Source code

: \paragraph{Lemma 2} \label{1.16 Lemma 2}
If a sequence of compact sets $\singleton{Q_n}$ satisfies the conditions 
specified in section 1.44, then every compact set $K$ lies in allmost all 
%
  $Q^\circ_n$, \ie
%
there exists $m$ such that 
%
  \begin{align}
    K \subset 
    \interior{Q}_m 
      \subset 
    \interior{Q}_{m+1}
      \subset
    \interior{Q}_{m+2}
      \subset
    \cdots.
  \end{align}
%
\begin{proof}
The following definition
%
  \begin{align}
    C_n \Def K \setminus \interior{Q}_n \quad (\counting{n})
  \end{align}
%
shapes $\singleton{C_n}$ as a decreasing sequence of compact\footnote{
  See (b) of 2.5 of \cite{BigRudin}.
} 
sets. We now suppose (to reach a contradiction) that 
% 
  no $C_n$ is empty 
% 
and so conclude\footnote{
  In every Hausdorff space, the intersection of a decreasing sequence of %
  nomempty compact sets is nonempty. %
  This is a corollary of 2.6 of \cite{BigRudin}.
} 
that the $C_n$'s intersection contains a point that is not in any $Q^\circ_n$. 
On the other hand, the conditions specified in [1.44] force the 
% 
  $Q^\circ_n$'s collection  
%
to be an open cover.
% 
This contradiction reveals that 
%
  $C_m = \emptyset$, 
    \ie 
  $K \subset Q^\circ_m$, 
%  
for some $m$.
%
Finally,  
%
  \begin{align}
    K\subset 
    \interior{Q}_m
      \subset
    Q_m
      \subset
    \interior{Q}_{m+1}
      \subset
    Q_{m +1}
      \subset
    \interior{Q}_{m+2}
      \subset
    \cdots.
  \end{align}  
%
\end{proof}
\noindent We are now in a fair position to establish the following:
====
Exercise details :: The full listing above is to be copied exactly, line for line.

Result of this task ::
Source code

: \paragraph{Lemma 2} \label{1.16 Lemma 2}
If a sequence of compact sets $\singleton{Q_n}$ satisfies the conditions 
specified in section 1.44, then every compact set $K$ lies in allmost all 
%
  $Q^\circ_n$, \ie
%
there exists $m$ such that 
%
  \begin{align}
    K \subset 
    \interior{Q}_m 
      \subset 
    \interior{Q}_{m+1}
      \subset
    \interior{Q}_{m+2}
      \subset
    \cdots.
  \end{align}
%
\begin{proof}
The following definition
%
  \begin{align}
    C_n \Def K \setminus \interior{Q}_n \quad (\counting{n})
  \end{align}
%
shapes $\singleton{C_n}$ as a decreasing sequence of compact\footnote{
  See (b) of 2.5 of \cite{BigRudin}.
} 
sets. We now suppose (to reach a contradiction) that 
% 
  no $C_n$ is empty 
% 
and so conclude\footnote{
  In every Hausdorff space, the intersection of a decreasing sequence of %
  nomempty compact sets is nonempty. %
  This is a corollary of 2.6 of \cite{BigRudin}.
} 
that the $C_n$'s intersection contains a point that is not in any $Q^\circ_n$. 
On the other hand, the conditions specified in [1.44] force the 
% 
  $Q^\circ_n$'s collection  
%
to be an open cover.
% 
This contradiction reveals that 
%
  $C_m = \emptyset$, 
    \ie 
  $K \subset Q^\circ_m$, 
%  
for some $m$.
%
Finally,  
%
  \begin{align}
    K\subset 
    \interior{Q}_m
      \subset
    Q_m
      \subset
    \interior{Q}_{m+1}
      \subset
    Q_{m +1}
      \subset
    \interior{Q}_{m+2}
      \subset
    \cdots.
  \end{align}  
%
\end{proof}
\noindent We are now in a fair position to establish the following:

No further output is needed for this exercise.